§ **Items from a dataset**:
----

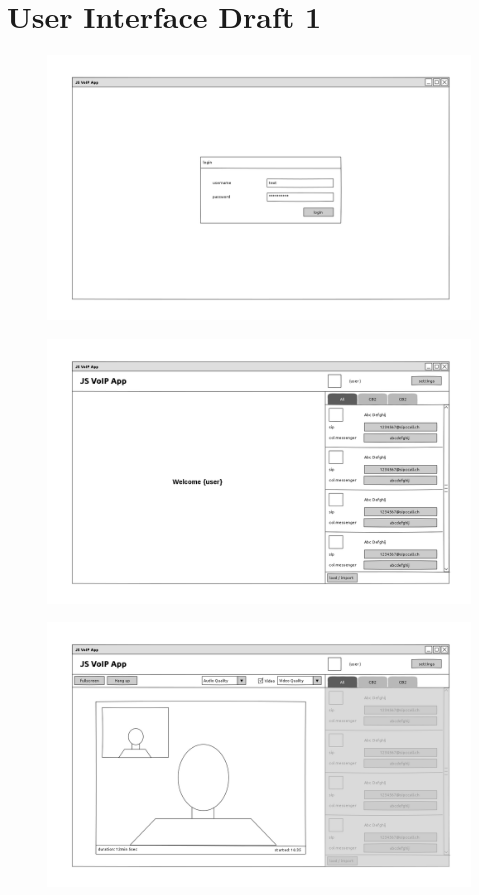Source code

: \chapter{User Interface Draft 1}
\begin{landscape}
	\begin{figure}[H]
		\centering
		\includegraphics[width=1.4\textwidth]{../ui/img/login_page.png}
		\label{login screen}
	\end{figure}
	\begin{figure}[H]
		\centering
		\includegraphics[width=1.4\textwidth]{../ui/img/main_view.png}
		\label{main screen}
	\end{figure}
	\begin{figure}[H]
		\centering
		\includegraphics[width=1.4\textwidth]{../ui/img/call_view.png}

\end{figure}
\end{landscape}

----

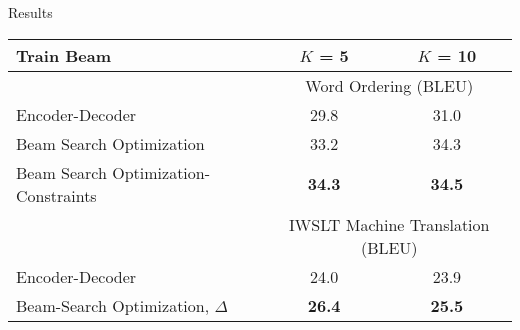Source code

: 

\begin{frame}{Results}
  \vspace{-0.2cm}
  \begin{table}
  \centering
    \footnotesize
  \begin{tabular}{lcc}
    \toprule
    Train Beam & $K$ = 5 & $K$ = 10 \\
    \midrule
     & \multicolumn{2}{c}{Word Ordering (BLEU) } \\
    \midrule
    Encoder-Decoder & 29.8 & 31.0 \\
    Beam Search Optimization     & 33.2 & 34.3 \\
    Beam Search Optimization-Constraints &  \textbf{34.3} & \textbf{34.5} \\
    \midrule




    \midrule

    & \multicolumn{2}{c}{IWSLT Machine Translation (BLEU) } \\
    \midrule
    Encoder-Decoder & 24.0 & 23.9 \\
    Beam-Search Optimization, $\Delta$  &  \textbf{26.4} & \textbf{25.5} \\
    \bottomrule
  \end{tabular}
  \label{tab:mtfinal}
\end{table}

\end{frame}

----

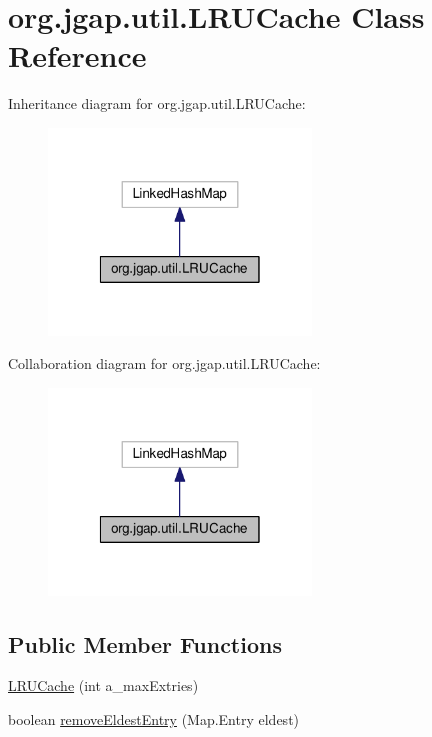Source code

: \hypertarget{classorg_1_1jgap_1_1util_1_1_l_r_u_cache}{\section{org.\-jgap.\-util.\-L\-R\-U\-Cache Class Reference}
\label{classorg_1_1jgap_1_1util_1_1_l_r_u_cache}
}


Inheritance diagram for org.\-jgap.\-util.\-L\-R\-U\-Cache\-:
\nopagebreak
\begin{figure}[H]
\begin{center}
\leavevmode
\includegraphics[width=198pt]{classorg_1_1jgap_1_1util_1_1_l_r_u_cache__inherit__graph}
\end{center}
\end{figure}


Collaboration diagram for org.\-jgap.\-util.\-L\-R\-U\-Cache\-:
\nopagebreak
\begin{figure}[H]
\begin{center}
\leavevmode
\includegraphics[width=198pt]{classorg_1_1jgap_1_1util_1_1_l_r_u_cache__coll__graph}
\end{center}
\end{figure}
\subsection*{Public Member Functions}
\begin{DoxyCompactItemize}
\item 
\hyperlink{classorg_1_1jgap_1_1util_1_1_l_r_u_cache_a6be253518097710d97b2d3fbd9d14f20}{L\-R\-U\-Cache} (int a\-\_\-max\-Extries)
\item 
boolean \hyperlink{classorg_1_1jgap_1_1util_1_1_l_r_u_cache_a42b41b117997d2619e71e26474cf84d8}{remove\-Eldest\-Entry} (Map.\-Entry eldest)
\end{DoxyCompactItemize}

----

§ **EXERCISE DESCRIPTION**: For each line above that carries the word "label", copy it out.

§ **YOUR RESPONSE**:
		\label{login screen}
		\label{main screen}
  \label{tab:mtfinal}
\label{classorg_1_1jgap_1_1util_1_1_l_r_u_cache}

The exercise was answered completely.